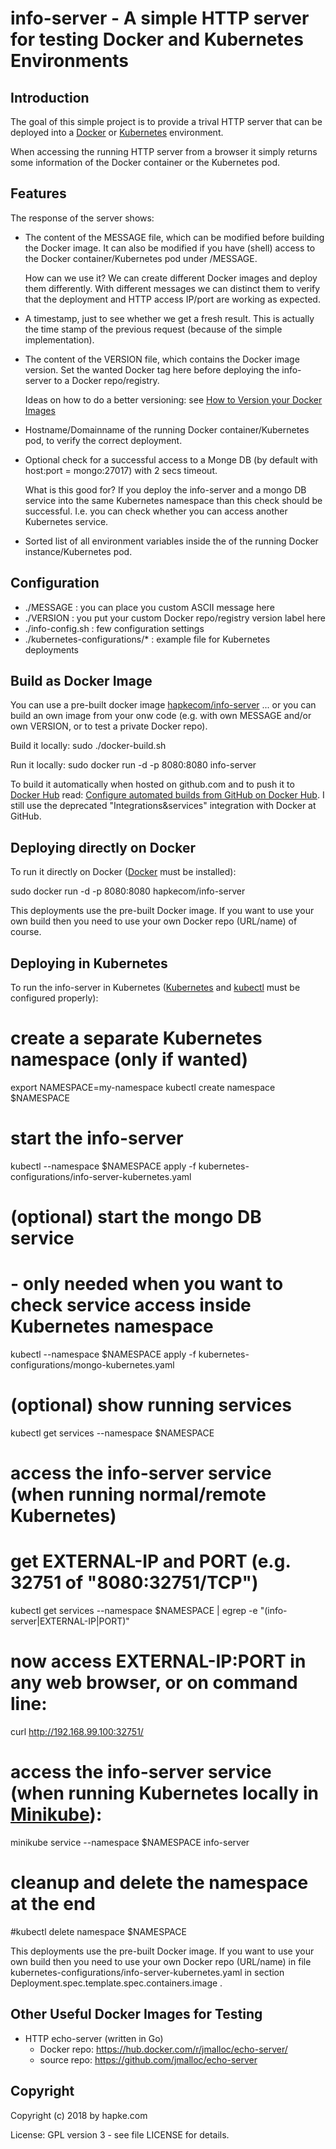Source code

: info-server -
A simple HTTP server for testing Docker and Kubernetes Environments
===================================================================

Introduction
------------
The goal of this simple project is to provide a trival HTTP server
that can be deployed into a [Docker](https://docs.docker.com/engine/docker-overview/) or [Kubernetes](https://kubernetes.io/) environment.

When accessing the running HTTP server from a browser it simply
returns some information of the Docker container or the Kubernetes pod.



Features
--------
The response of the server shows:
* The content of the MESSAGE file, which can be modified before building the Docker image.
  It can also be modified if you have (shell) access to the Docker container/Kubernetes pod under /MESSAGE.

  How can we use it?
  We can create different Docker images and deploy them differently.
  With different messages we can distinct them to verify that the deployment and HTTP access IP/port are working as expected.

* A timestamp, just to see whether we get a fresh result. This is actually the time stamp of the previous request (because of the simple implementation).

* The content of the VERSION file, which contains the Docker image version.
  Set the wanted Docker tag here before deploying the info-server to a Docker repo/registry.

  Ideas on how to do a better versioning: see [How to Version your Docker Images](https://medium.com/travis-on-docker/how-to-version-your-docker-images-1d5c577ebf54)

* Hostname/Domainname of the running Docker container/Kubernetes pod, to verify the correct deployment.

* Optional check for a successful access to a Monge DB (by default with host:port = mongo:27017) with 2 secs timeout.

  What is this good for?
  If you deploy the info-server and a mongo DB service into the same Kubernetes namespace than this check should be successful.
  I.e. you can check whether you can access another Kubernetes service.

* Sorted list of all environment variables inside the of the running Docker instance/Kubernetes pod.



Configuration
-------------
* ./MESSAGE : you can place you custom ASCII message here
* ./VERSION : you put your custom Docker repo/registry version label here
* ./info-config.sh : few configuration settings
* ./kubernetes-configurations/* : example file for Kubernetes deployments



Build as Docker Image
---------------------
You can use a pre-built docker image [hapkecom/info-server](https://hub.docker.com/r/hapkecom/info-server/) ... or you can build an own image from your onw code (e.g. with own MESSAGE and/or own VERSION, or to test a private Docker repo).

Build it locally:
    sudo ./docker-build.sh

Run it locally:
    sudo docker run -d -p 8080:8080 info-server




To build it automatically when hosted on github.com and to push it to [Docker Hub](https://hub.docker.com/) read: [Configure automated builds from GitHub on Docker Hub](https://docs.docker.com/docker-hub/github/#creating-an-automated-build). I still use the deprecated "Integrations&services" integration with Docker at GitHub.



Deploying directly on Docker
----------------------------
To run it directly on Docker ([Docker](https://docs.docker.com/install/) must be installed):

  sudo docker run -d -p 8080:8080 hapkecom/info-server

This deployments use the pre-built Docker image. If you want to use your own build then you need to use your own Docker repo (URL/name) of course.



Deploying in Kubernetes
-----------------------
To run the info-server in Kubernetes ([Kubernetes](https://kubernetes.io/) and [kubectl](https://kubernetes.io/docs/reference/kubectl/overview/) must be configured properly):

  # create a separate Kubernetes namespace (only if wanted)
  export NAMESPACE=my-namespace
  kubectl create namespace $NAMESPACE

  # start the info-server
  kubectl --namespace $NAMESPACE apply -f kubernetes-configurations/info-server-kubernetes.yaml 

  # (optional) start the mongo DB service 
  # - only needed when you want to check service access inside Kubernetes namespace
  kubectl --namespace $NAMESPACE apply -f kubernetes-configurations/mongo-kubernetes.yaml

  # (optional) show running services
  kubectl get services --namespace $NAMESPACE

  # access the info-server service (when running normal/remote Kubernetes)
  # get EXTERNAL-IP and PORT (e.g. 32751 of "8080:32751/TCP")
  kubectl get services --namespace $NAMESPACE | egrep -e "(info-server|EXTERNAL-IP|PORT)"
  # now access EXTERNAL-IP:PORT in any web browser, or on command line:
  curl http://192.168.99.100:32751/

  # access the info-server service (when running Kubernetes locally in [Minikube](https://kubernetes.io/docs/getting-started-guides/minikube/)):
  minikube service --namespace $NAMESPACE info-server

  # cleanup and delete the namespace at the end
  #kubectl delete namespace $NAMESPACE
  
This deployments use the pre-built Docker image. If you want to use your own build then you need to use your own Docker repo (URL/name) in file kubernetes-configurations/info-server-kubernetes.yaml in section Deployment.spec.template.spec.containers.image .



Other Useful Docker Images for Testing
--------------------------------------
* HTTP echo-server (written in Go)
  * Docker repo: https://hub.docker.com/r/jmalloc/echo-server/
  * source repo: https://github.com/jmalloc/echo-server



Copyright
---------
Copyright (c) 2018 by hapke.com

License: GPL version 3 - see file LICENSE for details.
════════════════
Repeat word for word from the line holding "# now access" down to the last line above, including both.

  # now access EXTERNAL-IP:PORT in any web browser, or on command line:
  curl http://192.168.99.100:32751/

  # access the info-server service (when running Kubernetes locally in [Minikube](https://kubernetes.io/docs/getting-started-guides/minikube/)):
  minikube service --namespace $NAMESPACE info-server

  # cleanup and delete the namespace at the end
  #kubectl delete namespace $NAMESPACE
  
This deployments use the pre-built Docker image. If you want to use your own build then you need to use your own Docker repo (URL/name) in file kubernetes-configurations/info-server-kubernetes.yaml in section Deployment.spec.template.spec.containers.image .



Other Useful Docker Images for Testing
--------------------------------------
* HTTP echo-server (written in Go)
  * Docker repo: https://hub.docker.com/r/jmalloc/echo-server/
  * source repo: https://github.com/jmalloc/echo-server



Copyright
---------
Copyright (c) 2018 by hapke.com

License: GPL version 3 - see file LICENSE for details.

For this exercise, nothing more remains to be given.